Degree or education: this is one of those binary questions that you may not find useful – of course students go to college to get both. That interdependency is one of the factors that shapes the way many of our higher education institutions operate today. Perhaps it always will. But I hope that you will indulge me in a thought exercise for a few moments to wonder what would happen if these two responsibilities of a college or university – credentialing on the one hand and education on the other – were separable. I wrote about this topic about a year ago when I wondered about the term “competency based education.”
The point I was trying to make there, and that I want to explore further here, is that credentialing and education are both extremely important, but they are not the same thing, and the relationship between them is not static. The nature of credentials and the skills and perspective one receives through education are both changing, as is the relative value of one to the other. This is true in the sense that different kinds of institutions are trying to deliver new kinds of credentials (College for America), just as new kinds of companies are providing new forms of education (General Assembly).
So let’s define the terms briefly. Let’s define education as the difference between the knowledge you arrive at an institution possessing and the new knowledge you have acquired by the time you leave. It is the delta, the change in what you know, that is your education. And let’s define the credential as a label that asserts you possess a certain level of knowledge. It doesn’t matter how you acquired that knowledge or when you acquired it, just that you have it.

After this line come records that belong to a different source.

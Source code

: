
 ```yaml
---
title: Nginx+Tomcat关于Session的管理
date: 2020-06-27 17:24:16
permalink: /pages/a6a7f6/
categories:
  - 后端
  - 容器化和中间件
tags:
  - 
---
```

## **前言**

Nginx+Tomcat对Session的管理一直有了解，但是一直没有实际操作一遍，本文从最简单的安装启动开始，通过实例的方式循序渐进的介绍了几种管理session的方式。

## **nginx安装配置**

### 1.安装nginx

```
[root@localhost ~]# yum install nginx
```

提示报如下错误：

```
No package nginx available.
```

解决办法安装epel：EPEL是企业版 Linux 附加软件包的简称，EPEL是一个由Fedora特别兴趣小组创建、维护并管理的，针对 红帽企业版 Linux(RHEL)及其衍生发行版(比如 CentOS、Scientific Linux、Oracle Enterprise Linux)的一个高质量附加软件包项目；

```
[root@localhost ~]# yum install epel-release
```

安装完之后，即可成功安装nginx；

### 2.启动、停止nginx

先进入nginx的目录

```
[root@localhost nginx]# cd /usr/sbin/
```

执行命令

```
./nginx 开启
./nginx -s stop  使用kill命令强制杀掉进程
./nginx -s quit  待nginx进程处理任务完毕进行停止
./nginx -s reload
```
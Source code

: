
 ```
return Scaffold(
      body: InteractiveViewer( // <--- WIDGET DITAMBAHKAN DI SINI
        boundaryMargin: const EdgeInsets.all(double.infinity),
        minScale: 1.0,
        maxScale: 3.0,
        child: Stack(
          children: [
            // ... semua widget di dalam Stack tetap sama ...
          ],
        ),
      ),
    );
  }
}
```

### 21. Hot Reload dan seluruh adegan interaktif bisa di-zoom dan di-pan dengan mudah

Is one of these, the credential or the education, more valuable than the other? Is that relative value changing? One of the most valuable aspects of the credential is that it helps with selection. Employers and graduate schools can rely on the credential, and what goes into it, to help reduce their costs of finding the best people. This remains an extremely important and valuable function and the market will continue to demand it.
At the same time, however, many businesses and graduate schools are increasingly discovering that students do not possess the necessary knowledge to complete the work they were selected to do without additional training. In that sense, the education may be falling short of the credential.
In a time when there are increasing amounts of data available to measure nearly everything, it is worth noting that higher education does not generally measure “education.” We don’t measure overall what people learn during their time in college, and generally speaking, the more we emphasize selectivity as a measure of quality, the less education needs to be delivered for a college to be successful at placing students in jobs or schools. Put another way, we don’t generally celebrate higher education institutions that are able to receive relatively unprepared students and graduate them ready to contribute successfully in the world. We don’t celebrate the delta.
What remains to be seen in today’s rapidly changing economy and society is whether your success in the future will be determined more by whether you have been well-educated or if you have a credential from a place that indicates you are well educated. History seems to have favored the latter. The increase in digital surrogates of our work, connected by the network, combined with more of a gig-based and do-it-yourself economy, may increasingly favor what you know and the actual work you have done, rather than where you may have done it. If that is true, institutions of “higher creducation” will need to become better at education.